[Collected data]
========================================
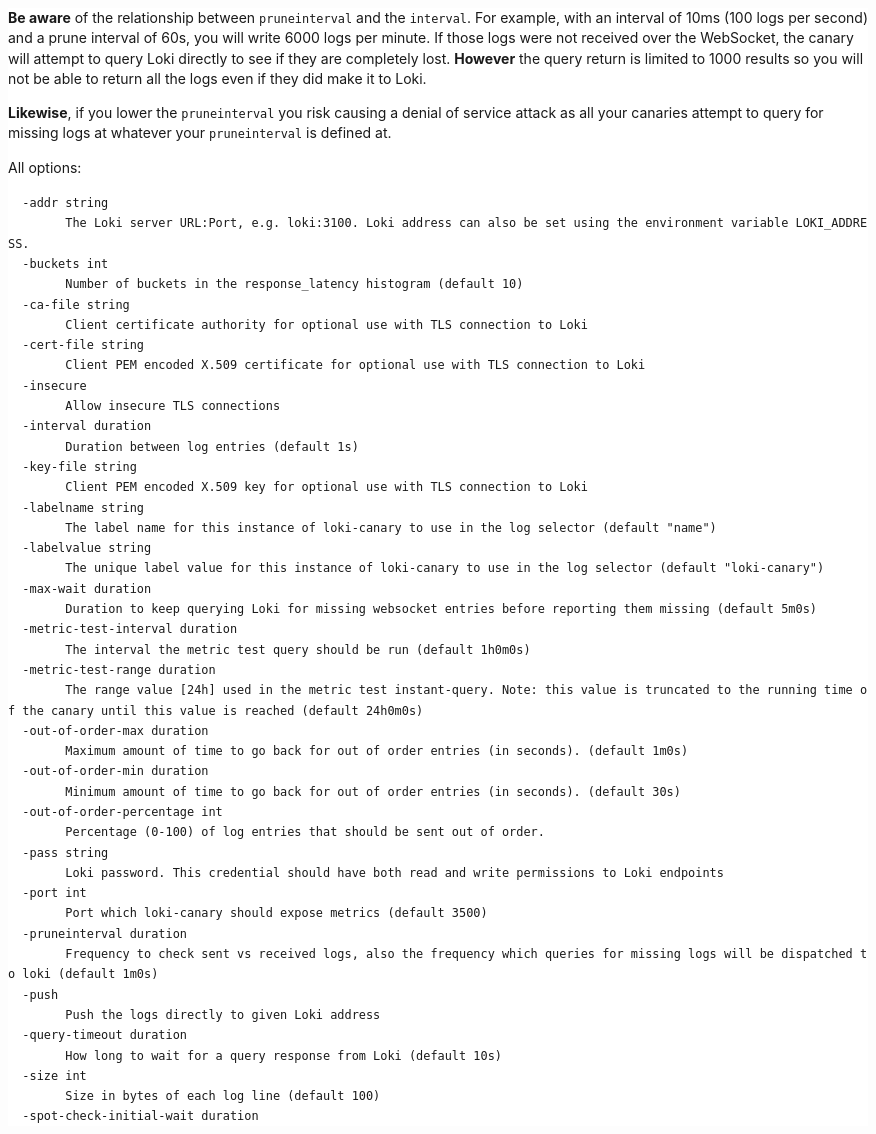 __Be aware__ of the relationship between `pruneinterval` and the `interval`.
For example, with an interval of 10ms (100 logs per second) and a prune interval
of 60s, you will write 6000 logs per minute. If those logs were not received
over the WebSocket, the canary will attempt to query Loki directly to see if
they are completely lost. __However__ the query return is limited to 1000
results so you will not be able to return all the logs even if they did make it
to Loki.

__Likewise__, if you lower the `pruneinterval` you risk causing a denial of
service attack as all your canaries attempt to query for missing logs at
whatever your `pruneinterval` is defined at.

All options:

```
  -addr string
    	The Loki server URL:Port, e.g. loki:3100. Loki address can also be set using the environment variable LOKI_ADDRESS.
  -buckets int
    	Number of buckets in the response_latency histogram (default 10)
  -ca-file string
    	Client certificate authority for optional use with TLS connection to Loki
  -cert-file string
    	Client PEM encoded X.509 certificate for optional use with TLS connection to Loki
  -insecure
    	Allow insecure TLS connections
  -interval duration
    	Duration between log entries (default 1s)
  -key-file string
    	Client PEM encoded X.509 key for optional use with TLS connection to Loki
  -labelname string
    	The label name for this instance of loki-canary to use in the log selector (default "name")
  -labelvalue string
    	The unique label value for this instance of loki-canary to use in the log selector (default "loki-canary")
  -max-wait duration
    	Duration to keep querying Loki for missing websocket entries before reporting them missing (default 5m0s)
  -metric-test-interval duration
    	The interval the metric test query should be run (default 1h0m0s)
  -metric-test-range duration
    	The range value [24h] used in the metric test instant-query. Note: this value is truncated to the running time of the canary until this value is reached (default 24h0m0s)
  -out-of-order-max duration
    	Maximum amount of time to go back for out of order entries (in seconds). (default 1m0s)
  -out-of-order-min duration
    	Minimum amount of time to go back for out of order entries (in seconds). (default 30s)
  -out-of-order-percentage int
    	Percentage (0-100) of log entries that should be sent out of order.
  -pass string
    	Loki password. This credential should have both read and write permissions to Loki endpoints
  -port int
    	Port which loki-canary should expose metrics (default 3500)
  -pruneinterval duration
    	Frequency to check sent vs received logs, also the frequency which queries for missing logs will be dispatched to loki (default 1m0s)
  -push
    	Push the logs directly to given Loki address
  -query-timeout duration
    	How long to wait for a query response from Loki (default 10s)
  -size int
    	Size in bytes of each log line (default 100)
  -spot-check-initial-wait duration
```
========================================
Across the entries above, count the lines with the word "address" and report that count by itself.

2